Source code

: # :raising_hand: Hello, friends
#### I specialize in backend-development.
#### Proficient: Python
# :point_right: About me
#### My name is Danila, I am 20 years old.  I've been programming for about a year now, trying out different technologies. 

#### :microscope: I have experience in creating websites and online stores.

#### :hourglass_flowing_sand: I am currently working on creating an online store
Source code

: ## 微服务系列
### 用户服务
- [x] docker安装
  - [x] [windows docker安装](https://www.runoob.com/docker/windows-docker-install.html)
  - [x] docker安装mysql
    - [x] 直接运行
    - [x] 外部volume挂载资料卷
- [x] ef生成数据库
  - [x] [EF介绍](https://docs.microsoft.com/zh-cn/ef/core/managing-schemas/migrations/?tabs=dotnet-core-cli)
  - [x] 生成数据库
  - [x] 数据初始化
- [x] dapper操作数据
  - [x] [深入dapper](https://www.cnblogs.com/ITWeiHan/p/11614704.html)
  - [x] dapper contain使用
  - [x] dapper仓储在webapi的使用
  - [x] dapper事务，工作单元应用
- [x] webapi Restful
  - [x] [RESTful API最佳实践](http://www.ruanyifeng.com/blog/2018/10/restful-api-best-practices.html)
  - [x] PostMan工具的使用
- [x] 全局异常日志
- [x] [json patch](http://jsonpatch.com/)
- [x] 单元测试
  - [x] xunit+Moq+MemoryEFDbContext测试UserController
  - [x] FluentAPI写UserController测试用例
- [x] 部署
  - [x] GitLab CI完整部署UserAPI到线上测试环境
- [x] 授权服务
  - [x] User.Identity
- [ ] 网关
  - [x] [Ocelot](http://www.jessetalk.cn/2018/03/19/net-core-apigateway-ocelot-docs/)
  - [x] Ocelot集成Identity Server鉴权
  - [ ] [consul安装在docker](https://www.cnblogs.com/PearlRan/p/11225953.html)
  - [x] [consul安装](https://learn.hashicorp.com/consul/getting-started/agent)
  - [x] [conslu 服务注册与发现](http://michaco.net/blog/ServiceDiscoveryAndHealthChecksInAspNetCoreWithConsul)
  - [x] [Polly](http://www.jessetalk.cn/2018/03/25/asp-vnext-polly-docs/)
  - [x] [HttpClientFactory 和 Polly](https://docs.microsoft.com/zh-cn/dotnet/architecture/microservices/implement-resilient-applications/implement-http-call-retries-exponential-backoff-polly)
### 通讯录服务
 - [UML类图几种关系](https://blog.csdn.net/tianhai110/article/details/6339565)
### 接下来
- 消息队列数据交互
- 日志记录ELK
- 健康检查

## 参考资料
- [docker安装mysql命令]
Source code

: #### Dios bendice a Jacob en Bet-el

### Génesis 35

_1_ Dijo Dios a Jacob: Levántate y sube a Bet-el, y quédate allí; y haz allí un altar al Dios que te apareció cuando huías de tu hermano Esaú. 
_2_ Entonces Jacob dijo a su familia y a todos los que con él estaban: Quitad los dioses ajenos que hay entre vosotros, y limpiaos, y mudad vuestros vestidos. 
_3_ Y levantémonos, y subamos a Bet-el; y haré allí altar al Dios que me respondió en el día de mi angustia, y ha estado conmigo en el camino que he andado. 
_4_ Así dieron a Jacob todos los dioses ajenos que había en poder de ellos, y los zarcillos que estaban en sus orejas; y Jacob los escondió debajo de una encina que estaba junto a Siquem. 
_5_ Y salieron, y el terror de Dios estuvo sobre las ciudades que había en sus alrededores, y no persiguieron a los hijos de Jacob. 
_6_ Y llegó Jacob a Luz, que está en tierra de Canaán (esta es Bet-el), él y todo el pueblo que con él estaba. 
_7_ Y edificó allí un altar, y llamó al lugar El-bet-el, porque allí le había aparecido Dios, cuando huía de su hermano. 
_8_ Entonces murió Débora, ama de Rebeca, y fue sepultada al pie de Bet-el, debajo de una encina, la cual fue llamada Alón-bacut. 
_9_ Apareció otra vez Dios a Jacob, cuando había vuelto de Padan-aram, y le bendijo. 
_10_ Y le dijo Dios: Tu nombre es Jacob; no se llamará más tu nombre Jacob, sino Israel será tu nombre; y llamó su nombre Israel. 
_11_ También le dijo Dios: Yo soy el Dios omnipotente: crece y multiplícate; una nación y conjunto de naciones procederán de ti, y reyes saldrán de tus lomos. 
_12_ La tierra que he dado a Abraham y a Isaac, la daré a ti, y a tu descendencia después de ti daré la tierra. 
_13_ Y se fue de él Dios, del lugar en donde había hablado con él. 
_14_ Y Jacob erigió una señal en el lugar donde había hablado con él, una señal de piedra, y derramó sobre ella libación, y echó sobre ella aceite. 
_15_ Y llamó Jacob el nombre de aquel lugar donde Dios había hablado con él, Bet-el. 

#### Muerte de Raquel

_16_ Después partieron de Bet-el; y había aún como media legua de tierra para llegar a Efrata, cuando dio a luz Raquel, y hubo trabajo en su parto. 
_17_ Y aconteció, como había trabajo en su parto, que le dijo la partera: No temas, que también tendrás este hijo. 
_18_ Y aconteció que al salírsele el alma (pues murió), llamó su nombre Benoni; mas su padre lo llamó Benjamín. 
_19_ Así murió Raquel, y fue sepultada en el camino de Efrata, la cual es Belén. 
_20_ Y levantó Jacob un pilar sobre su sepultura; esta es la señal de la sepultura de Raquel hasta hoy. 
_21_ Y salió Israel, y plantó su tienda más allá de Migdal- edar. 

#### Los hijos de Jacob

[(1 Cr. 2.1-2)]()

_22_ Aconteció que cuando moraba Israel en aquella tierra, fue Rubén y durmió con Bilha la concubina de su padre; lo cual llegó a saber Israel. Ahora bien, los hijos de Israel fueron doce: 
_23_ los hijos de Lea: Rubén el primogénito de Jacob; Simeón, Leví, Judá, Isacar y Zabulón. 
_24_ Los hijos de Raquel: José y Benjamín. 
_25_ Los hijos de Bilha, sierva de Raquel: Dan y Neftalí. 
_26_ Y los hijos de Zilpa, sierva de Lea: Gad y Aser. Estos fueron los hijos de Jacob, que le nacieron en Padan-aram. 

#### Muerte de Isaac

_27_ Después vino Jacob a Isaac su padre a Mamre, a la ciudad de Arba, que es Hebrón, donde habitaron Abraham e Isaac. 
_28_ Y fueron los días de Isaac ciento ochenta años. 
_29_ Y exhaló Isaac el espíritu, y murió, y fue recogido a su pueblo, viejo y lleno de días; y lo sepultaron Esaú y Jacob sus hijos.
________
◆ PROBLEM STATEMENT ◆
The expected output is the exact run of lines from the start of the entries through the line with "- [x] ef生成数据库", inclusive.

◆ ANSWER SPACE ◆
Source code

: # :raising_hand: Hello, friends
#### I specialize in backend-development.
#### Proficient: Python
# :point_right: About me
#### My name is Danila, I am 20 years old.  I've been programming for about a year now, trying out different technologies. 

#### :microscope: I have experience in creating websites and online stores.

#### :hourglass_flowing_sand: I am currently working on creating an online store
Source code

: ## 微服务系列
### 用户服务
- [x] docker安装
  - [x] [windows docker安装](https://www.runoob.com/docker/windows-docker-install.html)
  - [x] docker安装mysql
    - [x] 直接运行
    - [x] 外部volume挂载资料卷
- [x] ef生成数据库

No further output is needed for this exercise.